A table, for instance, that you wouldn’t trust to support everything you could put on it. That in principle you could balance on one hand - but which still surprises with a metallic sound if you put a glass on it. Or a chair that seems so delicate that at first you can’t believe what it can withstand. “As an example, it’s hardly possible to make cell phones any thinner. And they don’t need to be since they are already handy enough. But there is still plenty of design freedom for furniture.”
Furniture in carbon appearance
Frackenpohl is especially fascinated by the “formal-aesthetic appearance” of the new continuous carbon-fiber material: “There are already many simulated surfaces on the market.” On top of that, Covestro CFRTP is opening up new business doors. You can already get “carbon-look” furniture, explains Frackenpohl, but that is usually just individual projects: the fact is that classic carbon-fiber processing is very expensive.
But furniture made of CFRTP should be significantly less expensive to manufacture since a combination of the classic processing methods with injection molding and thermoforming can be drawn on; methods which are long established in the industry and which can be run with great economic efficiency. In particular, the cycle times for CFRTP are considerably shorter than when producing “classic” carbon-fiber components, which in part is still run manually and which require a lot of rework. “It might even be possible to convert on-going projects to CFRTP” says Frackenpohl: that is nearly already a “democratization” of the carbon fiber.
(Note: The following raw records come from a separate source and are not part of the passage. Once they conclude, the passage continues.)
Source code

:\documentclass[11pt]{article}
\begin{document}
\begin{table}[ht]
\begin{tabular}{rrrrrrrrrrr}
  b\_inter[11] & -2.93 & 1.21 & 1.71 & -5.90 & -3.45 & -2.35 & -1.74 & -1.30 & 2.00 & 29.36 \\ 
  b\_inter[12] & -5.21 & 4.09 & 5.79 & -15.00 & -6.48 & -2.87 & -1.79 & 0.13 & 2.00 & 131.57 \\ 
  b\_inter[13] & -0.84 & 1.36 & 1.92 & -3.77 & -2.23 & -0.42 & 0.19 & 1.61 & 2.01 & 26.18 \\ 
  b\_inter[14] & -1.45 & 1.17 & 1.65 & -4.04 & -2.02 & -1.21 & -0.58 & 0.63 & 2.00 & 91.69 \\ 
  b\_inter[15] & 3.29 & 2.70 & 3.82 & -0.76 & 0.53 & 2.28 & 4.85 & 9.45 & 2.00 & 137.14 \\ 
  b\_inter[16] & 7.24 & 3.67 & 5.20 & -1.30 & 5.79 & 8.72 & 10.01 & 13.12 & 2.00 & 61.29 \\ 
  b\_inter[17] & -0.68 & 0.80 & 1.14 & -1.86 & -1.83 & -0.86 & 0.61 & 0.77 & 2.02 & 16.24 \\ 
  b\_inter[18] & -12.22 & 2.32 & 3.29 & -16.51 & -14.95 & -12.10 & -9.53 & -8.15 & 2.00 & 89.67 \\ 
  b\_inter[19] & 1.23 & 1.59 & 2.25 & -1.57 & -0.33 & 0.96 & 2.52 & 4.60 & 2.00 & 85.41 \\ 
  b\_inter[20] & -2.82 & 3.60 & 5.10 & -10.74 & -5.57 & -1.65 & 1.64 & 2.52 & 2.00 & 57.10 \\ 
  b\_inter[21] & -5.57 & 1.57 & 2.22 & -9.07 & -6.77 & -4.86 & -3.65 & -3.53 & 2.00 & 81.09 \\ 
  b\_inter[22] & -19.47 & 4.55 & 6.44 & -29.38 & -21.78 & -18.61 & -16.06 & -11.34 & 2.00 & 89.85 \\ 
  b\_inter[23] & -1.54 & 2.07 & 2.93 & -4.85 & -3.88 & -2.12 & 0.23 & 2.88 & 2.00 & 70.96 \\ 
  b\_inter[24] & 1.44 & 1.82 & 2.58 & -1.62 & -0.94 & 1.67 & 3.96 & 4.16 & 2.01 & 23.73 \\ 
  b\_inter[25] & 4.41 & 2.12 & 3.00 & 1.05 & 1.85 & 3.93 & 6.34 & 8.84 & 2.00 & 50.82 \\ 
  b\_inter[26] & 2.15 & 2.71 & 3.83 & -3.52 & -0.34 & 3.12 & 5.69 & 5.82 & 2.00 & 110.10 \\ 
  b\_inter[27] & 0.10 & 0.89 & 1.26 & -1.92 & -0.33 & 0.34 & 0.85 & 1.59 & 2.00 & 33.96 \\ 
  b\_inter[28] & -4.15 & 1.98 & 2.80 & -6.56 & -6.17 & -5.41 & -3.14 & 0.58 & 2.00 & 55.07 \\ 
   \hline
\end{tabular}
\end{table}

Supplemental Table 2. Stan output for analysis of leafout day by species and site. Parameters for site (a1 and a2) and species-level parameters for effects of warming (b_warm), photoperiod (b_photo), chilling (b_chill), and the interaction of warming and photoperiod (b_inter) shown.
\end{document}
“The material will take off!”
But at the moment this is only tables and chairs. For the latter, Noto even already has concrete models on the starting line – Frackenpohl places some of them on the conference room table, hand-sized, with legs made of furniture-making wire and, in the basement in a corner next to the 3D printer and table saw, you can already marvel at some appropriately formed CFRTP sheets: thin like the wall of a milk carton, but already clearly recognizable as a seat.
Frackenpohl stands up and puts the Covestro sample box back in the storage room. There will probably be a lot of discussions in front of the beamer screen at the conference table on the final shape of the chair in the near future - and the table has not come much further along than the many ideas on the movable walls in the cellar seminar rooms that, covered with stickers in various colors, are waiting for their realization - at least tentatively. “In industrial design, at the end only one out of a hundred ideas is actually achieved; the rest stay in the draft stage. But Covestro CFRTP is already letting the design world resonate. As soon as the first parts go into production, things will take off” says the materials expert from Hürth with certainty.